During the last Presidential Elections, I received an email from a person (presumably on active duty) which read, "Help to Make Sure John Kerry Does Not Sign my Retirement Certificate." The email included a link to George W. Bush's campaign Site, and included a "signature" with a military rank and last name.  I wonder if this person knows that he/she may have violated the law by sending this email out?
 As we now approach the mid-term Senate elections in November, I've been receiving more and more questions about what military members are allowed and not allowed to do when it comes to politics.
 Federal Law (Titles 10, 2, and 18, United States Code), Department of Defense (DOD) Directives, and specific military regulations strictly limit a military active duty person's participation in partisan political activities.
  DOD defines "partisan political activity" as _"activity supporting or relating to candidates representing, or issues specifically identified with, national or State political parties and associated or ancillary organizations."_
  A "Nonpartisan political activity is defined as _"activity supporting or relating to candidates not representing, or issues not specifically identified with, national or State political parties and associated or ancillary organizations.

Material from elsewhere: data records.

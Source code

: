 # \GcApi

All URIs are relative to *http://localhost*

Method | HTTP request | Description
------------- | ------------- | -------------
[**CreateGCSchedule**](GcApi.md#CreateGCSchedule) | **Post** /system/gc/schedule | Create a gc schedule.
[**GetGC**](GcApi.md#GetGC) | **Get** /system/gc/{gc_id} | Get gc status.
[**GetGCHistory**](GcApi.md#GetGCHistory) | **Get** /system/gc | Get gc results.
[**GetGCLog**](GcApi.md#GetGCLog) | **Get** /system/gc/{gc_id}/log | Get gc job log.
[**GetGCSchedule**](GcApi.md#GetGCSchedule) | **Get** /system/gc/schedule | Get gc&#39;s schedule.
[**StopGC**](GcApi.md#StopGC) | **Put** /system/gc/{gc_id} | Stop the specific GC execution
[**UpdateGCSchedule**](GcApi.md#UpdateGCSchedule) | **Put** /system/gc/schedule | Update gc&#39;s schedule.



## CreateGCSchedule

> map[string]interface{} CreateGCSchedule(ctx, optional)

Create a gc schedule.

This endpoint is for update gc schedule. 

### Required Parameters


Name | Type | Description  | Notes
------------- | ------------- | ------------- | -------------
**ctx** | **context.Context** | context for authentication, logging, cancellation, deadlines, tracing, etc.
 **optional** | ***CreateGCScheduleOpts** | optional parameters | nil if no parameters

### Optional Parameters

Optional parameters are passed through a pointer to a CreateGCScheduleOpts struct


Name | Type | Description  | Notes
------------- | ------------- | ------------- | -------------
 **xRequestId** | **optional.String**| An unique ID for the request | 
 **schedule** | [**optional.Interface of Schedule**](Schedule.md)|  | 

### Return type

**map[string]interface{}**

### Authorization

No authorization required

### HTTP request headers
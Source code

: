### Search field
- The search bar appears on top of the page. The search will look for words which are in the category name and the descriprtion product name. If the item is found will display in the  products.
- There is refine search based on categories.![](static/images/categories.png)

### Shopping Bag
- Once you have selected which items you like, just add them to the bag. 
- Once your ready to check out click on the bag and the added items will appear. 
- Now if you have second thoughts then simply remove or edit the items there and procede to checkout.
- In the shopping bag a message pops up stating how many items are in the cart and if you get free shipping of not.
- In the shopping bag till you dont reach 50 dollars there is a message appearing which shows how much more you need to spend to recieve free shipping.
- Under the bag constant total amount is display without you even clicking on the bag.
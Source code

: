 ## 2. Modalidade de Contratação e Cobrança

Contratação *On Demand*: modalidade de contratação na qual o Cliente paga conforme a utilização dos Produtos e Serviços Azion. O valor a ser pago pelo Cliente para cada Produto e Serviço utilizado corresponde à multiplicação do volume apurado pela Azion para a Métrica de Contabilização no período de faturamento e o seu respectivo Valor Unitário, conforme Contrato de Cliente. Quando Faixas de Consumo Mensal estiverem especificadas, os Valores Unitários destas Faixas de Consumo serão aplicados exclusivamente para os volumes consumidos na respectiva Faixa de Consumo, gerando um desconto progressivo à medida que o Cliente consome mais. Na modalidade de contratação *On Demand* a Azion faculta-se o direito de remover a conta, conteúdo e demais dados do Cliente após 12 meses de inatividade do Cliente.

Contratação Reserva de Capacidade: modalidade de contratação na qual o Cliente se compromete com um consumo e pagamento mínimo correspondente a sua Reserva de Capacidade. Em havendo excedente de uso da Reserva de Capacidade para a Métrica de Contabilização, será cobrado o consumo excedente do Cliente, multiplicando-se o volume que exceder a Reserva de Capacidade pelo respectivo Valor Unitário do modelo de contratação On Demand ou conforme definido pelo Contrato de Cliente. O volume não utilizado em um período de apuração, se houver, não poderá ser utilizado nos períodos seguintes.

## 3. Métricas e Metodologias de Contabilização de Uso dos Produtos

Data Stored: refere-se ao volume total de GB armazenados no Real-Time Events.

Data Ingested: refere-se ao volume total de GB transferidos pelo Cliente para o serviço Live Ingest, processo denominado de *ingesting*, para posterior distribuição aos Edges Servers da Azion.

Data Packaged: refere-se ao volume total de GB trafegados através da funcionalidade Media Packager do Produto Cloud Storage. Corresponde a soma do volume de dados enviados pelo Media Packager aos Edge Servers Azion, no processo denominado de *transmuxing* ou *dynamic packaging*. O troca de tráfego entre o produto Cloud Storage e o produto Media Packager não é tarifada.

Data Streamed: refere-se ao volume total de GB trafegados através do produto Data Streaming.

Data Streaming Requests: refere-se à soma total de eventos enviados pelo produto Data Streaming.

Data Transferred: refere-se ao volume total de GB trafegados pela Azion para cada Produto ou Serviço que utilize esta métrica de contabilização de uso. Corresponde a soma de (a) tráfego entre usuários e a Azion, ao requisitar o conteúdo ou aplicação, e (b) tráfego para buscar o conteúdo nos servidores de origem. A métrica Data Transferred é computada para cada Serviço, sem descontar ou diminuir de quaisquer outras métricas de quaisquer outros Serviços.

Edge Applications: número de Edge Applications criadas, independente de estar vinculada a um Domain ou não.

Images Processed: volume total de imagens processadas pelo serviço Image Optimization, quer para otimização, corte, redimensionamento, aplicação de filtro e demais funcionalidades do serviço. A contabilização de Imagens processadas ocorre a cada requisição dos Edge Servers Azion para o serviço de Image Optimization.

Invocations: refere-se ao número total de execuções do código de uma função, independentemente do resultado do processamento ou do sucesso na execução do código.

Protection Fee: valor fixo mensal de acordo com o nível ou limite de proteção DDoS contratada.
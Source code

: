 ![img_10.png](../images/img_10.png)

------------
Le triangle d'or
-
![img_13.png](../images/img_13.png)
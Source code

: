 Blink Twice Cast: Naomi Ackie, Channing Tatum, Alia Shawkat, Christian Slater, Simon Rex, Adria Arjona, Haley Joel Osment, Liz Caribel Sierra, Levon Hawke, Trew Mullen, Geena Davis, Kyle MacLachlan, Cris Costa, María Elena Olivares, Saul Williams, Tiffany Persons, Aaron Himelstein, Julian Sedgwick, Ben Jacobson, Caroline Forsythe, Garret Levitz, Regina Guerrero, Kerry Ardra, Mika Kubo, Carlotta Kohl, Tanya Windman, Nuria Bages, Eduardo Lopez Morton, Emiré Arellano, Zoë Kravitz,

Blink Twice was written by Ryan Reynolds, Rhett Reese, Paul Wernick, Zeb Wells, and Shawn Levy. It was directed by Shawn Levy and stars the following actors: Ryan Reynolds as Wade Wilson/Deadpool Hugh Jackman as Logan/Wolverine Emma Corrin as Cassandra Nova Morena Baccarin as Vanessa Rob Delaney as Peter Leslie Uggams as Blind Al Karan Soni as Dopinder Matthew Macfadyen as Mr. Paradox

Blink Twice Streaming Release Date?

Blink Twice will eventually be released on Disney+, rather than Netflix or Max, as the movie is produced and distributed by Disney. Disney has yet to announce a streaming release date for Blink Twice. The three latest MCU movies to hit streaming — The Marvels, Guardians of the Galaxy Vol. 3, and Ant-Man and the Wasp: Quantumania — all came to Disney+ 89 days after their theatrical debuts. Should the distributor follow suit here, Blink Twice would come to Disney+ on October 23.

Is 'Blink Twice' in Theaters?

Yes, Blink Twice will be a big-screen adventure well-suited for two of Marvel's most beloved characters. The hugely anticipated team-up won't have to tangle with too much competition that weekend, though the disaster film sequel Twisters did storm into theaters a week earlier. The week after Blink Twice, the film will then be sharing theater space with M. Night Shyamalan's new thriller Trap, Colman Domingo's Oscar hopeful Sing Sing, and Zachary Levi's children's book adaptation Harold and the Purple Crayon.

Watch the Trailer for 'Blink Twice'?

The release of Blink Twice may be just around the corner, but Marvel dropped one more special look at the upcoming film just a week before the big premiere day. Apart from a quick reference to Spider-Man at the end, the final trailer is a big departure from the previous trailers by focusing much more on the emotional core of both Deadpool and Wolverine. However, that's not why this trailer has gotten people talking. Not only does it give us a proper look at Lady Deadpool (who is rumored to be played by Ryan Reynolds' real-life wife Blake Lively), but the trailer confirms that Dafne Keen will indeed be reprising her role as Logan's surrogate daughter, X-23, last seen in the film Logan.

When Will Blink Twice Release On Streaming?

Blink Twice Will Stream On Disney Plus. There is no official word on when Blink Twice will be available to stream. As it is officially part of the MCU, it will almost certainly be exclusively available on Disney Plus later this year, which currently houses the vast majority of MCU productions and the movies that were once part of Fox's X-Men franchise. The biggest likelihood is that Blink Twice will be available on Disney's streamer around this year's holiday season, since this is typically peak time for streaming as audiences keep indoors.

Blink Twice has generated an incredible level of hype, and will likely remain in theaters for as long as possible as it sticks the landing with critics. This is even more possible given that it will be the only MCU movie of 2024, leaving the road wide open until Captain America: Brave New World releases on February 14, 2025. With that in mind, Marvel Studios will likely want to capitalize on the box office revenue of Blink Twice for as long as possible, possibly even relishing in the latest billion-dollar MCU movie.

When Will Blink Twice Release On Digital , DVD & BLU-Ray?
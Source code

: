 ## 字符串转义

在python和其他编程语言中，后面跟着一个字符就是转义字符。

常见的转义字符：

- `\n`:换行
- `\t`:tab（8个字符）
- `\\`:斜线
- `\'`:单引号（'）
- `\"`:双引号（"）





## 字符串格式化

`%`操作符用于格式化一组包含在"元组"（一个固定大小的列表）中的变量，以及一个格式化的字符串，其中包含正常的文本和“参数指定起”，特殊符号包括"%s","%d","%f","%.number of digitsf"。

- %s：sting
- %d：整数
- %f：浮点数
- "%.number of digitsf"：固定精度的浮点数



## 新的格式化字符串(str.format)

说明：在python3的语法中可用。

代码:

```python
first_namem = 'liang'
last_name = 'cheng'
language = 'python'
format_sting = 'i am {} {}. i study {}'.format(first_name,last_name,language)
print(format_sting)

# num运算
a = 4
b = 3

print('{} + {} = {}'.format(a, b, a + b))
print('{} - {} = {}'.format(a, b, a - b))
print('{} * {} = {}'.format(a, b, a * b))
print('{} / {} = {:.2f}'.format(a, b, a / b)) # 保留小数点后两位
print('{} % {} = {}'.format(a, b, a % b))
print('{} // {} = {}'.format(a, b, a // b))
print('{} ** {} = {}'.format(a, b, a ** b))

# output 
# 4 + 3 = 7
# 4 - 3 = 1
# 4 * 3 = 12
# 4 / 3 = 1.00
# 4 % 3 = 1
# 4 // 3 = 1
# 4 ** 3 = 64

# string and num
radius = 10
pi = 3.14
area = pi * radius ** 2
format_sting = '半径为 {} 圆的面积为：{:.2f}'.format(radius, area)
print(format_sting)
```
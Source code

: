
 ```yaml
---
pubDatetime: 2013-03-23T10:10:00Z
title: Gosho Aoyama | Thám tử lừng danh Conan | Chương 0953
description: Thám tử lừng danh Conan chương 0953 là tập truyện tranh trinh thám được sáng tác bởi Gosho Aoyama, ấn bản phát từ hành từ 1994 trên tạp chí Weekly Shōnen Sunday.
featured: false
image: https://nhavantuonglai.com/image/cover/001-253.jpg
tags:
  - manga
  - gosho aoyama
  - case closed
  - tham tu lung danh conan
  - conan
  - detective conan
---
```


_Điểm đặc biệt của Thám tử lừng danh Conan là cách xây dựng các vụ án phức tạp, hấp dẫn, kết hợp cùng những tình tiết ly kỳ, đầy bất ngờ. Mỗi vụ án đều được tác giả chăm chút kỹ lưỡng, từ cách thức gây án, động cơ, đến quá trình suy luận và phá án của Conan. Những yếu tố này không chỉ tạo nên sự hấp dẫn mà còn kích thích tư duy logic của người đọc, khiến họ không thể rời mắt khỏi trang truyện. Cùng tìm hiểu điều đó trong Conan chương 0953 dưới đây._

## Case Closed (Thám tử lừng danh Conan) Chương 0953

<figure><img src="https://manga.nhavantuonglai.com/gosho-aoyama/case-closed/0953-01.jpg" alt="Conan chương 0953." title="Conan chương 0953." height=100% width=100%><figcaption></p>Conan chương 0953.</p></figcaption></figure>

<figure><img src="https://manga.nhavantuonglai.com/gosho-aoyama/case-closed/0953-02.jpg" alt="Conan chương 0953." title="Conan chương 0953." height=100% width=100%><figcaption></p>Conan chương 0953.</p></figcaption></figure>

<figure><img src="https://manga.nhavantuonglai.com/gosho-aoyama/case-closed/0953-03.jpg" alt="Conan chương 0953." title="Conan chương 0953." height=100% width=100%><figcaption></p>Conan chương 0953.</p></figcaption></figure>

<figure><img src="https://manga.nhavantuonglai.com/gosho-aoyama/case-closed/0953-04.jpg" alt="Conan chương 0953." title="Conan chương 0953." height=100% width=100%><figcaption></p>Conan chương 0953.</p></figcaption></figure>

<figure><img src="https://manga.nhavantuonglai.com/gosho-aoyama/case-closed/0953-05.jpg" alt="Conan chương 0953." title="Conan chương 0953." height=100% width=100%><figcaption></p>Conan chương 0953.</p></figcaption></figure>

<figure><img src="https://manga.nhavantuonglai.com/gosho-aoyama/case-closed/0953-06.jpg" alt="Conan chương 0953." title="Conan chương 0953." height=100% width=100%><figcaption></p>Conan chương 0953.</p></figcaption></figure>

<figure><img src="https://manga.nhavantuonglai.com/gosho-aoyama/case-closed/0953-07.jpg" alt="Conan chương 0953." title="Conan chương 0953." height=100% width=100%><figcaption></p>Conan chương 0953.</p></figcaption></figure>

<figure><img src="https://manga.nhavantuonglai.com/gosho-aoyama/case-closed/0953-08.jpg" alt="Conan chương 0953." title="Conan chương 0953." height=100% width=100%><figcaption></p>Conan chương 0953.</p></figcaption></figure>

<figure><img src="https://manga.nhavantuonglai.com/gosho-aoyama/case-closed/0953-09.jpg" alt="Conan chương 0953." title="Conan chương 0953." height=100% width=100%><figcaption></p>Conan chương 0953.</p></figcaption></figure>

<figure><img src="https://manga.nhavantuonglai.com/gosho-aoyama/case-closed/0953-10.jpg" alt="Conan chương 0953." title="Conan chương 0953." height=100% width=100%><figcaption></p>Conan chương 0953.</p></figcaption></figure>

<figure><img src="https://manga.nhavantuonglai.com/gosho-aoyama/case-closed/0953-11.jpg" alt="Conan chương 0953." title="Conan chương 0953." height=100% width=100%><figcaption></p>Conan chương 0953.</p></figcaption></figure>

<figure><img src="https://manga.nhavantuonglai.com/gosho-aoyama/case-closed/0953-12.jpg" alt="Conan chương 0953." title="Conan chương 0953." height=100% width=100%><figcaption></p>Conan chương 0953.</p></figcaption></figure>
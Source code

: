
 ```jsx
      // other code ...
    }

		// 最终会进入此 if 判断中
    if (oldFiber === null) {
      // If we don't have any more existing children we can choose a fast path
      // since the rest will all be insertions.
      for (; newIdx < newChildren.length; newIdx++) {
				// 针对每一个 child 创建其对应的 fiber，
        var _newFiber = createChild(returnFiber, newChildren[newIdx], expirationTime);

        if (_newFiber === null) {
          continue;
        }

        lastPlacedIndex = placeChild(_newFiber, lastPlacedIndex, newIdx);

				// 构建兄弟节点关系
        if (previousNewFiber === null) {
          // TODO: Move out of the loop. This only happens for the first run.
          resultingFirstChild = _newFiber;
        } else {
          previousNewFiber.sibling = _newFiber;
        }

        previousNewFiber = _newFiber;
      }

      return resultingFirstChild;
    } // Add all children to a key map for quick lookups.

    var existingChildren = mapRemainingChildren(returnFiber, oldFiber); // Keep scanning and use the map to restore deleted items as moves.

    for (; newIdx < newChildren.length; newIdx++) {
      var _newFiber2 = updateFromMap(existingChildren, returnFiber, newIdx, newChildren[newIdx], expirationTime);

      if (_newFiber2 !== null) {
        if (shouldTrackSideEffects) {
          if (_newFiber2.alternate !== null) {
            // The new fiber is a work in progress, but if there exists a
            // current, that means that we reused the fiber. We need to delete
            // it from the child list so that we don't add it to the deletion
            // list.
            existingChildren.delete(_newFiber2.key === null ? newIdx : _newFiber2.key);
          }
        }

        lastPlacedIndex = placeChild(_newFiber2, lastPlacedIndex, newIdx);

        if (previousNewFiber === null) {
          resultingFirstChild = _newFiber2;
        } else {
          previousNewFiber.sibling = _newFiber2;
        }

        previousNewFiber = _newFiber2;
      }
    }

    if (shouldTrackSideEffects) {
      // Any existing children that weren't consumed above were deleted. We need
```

Issues relating to constitutional amendments, referendums, approval of municipal ordinances, and others of similar character are not considered as specifically being identified with national or State political parties."_
 The military wants its personnel to participate in our democratic process -- within limits. DOD encourages active duty military members to vote, and has established several programs to help active duty personnel to register and cast absentee ballots. What career military officer or senior NCO has never had to pull a stint as unit "voting officer," or "voting NCO?" But, when it comes to actively campaigning for a specific political candidate or partisan objective, the military draws the line.
 It should be noted that these prohibitions do not apply to members of the National Guard or Reserves, unless they are currently serving on active duty. For the purposes of political activity restrictions, DoD defines active duty as: _Full-time duty in the active military service of the United States regardless of duration or purpose, including:  _

_Full-time training duty; _ 
_Annual training duty; and _ 
_Attendance, while in the active military service, at a school designated as a Service school._
 *What Active Duty Members Can and Cannot Do*

*Can -* Register, vote, and express a personal opinion on political candidates and issues, but not as a representative of the Armed Forces.
*Can -* Promote and encourage other military members to exercise their voting franchise, if such promotion does not constitute an attempt to influence or interfere with the outcome of an election.
*Cannot -* Participate in any organized effort to provide voters with transportation to the polls if the effort is organized by, or associated with, a partisan political party or candidate.
*Cannot -* Speak before a partisan political gathering, including any gathering that promotes a partisan political party, candidate, or cause.
*Cannot -* Participate in any radio, television, or other program or group discussion as an advocate for or against of a partisan political party, candidate, or cause.
*Can -* Join a political club and attend its meetings when not in uniform.
*Cannot -* Serve in any official capacity or be listed as a sponsor of a partisan political club.
*Cannot -* March or ride in a partisan political parade.
*Cannot -* Sell tickets for, or otherwise actively promote, political dinners and similar fundraising events.
*Can -* Serve as an election official, if such service is not as a representative of a partisan political party, does not interfere with military duties, is performed when not in uniform, and has the prior approval of the Secretary concerned or the Secretary's designee (example, Secretary of Defense, Secretary of the Army, Secretary of the Air Force, ect.).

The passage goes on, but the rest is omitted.